For these two reasons and several others, we have to seek out those who understand what we are striving to do and why. The lack of support issue is not uncommon, even when hubby is not fully on board, but we must be honest enough to reach out to someone who has been there.

2. Socialization (Whoop, there it is). But… I am not speaking of your children. I am talking about you, and about tapping into a fountain of wisdom regarding even the most basic questions.

 

I am blessed to live in an area that is very homeschool-friendly and very diverse. But if you are not as fortunate, even the online community (via blogs, Facebook, etc.), can be an excellent place to connect.
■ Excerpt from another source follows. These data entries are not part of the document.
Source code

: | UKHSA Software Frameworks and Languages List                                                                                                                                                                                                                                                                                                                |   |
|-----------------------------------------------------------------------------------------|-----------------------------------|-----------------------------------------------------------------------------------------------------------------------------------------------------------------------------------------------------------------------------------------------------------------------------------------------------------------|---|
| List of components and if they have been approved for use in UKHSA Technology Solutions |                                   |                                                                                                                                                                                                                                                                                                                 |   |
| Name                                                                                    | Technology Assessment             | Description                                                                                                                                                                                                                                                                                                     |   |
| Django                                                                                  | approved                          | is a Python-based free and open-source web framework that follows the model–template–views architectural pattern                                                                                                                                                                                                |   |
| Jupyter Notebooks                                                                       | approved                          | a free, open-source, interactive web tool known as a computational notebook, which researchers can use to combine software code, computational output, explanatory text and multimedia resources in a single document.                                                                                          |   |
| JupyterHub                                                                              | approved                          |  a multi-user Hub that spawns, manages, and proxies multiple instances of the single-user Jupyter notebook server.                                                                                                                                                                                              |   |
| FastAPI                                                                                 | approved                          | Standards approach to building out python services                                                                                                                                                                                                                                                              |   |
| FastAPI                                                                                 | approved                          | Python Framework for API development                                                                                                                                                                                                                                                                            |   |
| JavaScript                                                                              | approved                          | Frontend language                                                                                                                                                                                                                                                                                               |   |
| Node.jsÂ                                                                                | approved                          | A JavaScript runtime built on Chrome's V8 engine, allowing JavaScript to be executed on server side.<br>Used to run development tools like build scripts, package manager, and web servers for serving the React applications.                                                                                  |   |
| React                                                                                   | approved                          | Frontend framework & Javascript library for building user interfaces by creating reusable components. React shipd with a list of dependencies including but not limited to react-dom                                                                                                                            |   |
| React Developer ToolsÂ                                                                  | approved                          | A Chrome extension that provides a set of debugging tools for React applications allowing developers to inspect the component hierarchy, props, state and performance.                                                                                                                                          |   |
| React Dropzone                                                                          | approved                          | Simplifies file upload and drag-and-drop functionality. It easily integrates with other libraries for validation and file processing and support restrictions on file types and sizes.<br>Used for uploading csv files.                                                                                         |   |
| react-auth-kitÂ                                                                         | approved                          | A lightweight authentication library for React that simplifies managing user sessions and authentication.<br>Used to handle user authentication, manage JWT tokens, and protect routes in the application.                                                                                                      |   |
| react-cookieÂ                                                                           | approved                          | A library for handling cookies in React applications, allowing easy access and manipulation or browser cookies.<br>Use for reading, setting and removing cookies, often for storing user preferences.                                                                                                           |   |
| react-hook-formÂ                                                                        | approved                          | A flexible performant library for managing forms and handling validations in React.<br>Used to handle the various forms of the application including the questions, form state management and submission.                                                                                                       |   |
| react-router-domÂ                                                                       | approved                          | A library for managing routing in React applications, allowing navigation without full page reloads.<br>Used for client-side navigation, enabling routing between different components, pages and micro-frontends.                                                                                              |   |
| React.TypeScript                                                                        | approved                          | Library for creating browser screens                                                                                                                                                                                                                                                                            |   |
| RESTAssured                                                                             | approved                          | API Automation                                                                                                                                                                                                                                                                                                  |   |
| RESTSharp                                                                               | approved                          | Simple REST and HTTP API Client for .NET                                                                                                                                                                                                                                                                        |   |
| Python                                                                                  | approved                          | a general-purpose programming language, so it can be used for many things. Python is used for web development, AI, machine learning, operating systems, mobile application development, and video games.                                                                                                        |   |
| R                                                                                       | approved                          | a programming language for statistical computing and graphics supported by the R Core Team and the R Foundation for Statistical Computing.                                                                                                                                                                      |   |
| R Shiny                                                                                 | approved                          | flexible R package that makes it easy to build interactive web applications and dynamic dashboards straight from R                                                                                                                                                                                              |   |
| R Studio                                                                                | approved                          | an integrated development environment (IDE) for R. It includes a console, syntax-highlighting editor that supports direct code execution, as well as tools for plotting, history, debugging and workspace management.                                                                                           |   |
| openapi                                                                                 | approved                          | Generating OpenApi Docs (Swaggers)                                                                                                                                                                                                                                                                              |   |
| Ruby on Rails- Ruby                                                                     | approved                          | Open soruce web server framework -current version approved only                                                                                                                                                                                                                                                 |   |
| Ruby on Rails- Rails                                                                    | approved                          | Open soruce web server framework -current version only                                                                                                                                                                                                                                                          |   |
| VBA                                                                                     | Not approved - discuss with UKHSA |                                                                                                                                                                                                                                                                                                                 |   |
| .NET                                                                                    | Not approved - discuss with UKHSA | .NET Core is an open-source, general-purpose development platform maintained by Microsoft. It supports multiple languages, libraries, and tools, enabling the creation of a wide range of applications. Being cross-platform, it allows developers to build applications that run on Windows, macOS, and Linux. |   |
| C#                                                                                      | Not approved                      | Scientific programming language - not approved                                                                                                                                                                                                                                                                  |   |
I have met women online who are as close to me as physical friends. I have watched their kids grow and sent presents to newborns, prayed over life’s circumstances, and experienced the shared joy of graduation, marriage and the next generation of family. A word of caution, however: with the increase of homeschooling families, especially in the African-American community, a rash of “consultants” has emerged. Some might have educational qualifications, but no homeschooling experience; others’ homeschooling experiences are still too new to give proven advice. In this latter case, a “near peer” can be a welcome respite, but understand the difference between someone walking with you and someone who has walked before you. Seek out the elder, that Titus 2 woman who has lived and homeschooled long enough to validate her words.

3. Stimulation. The homeschooling community, with its very active blogging, posting, tweeting, selfie-taking, Pinning, chatting self, is a vibrant source of ideas and encouragement. Your homeschool can be whatever your time, energy, and children’s tastes desire, if you commit to the research. Feeling isolated? Burned out? Half-crazy? Someone else is, too, and maybe you can find tools to help both of you get unstuck.

I am not suggesting that you add hours to your computer time, but instead, if your community is largely online, that you use your time strategically. Whether in person or online, just like with any relationship, you might hit a bumpy road or bad intersection before you find a place that looks and feels like home. Yet you might also find a lifelong mentor and friend whose presence makes all the difference.